First step in this project will be gathering images. Initially photos to give the impression of a decade, and then picking specific looks to recreate. While I'm doing that, I will probably work on underwear for a while, as that will also be necessary for anything I make outside this little (hah!) project. After that, will be the long process of creating them...

To be helpful to myself, I'm not going to do this chronologically, but instead let my brain bounce around as it wills it. That has the advantage of while I want to get stuck into more complicated eras to source at the beginning of the 19th Century (i.e. before widespread photography, and when the average person wasn't getting their portrait painted), I can also do easy bits bringing in images I already have from the 1890s-1920s period. 

I may do years within a given decade for later periods where we have more surviving source material for me to use. Nevertheless, I want to stick to a minimum of one costume per decade, with more being a nice-to-have option.
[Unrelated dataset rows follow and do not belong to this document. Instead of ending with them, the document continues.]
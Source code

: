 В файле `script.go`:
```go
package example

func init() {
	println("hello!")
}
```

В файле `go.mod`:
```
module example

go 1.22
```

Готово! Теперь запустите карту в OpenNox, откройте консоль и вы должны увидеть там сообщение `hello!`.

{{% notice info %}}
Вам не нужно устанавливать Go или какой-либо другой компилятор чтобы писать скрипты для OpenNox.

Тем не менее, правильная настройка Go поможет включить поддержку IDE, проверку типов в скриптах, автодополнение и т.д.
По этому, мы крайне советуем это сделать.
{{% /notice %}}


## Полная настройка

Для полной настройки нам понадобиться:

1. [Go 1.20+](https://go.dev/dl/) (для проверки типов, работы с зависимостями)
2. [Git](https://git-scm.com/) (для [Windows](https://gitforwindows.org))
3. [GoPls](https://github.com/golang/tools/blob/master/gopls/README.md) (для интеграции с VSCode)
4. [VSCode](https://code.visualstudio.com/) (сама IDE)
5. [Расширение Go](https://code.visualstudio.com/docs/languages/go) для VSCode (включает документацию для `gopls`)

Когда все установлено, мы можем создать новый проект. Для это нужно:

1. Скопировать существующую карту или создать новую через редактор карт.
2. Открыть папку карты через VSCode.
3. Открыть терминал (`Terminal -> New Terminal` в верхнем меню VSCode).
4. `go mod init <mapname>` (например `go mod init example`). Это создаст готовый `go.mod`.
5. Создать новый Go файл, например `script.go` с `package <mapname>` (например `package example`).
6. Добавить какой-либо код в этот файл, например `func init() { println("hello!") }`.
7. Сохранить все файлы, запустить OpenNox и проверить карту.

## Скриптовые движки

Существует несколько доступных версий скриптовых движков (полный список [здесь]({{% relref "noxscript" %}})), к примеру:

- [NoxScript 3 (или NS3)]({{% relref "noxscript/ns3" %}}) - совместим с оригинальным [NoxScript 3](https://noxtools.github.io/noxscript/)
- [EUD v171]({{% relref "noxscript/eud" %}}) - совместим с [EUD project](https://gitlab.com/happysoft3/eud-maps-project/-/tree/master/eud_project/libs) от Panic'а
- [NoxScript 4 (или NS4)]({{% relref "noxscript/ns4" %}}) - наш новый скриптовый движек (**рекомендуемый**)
I also am seeking to actively avoid uniforms and livery. The stereotypical working-class image of a 19th Century woman is of the domestic servant, but while I am interested in her clothes, what I want to recreate is what she wore when not a work. Basically, going beyond the stereotype of the black dress with the white apron over it. What did she wear on Sunday? What about after she married and left service (if she did)? Those are the outfits I'm seeking to find.

While I'm happy to look at extant examples of clothing, for this project I want to focus on images from the time. Images show you want was being worn, by whom (status/class), and how. I hope to only use museum examples to pad out the iconographic resources, rather than replace them, although I have no idea how successful that idea will be!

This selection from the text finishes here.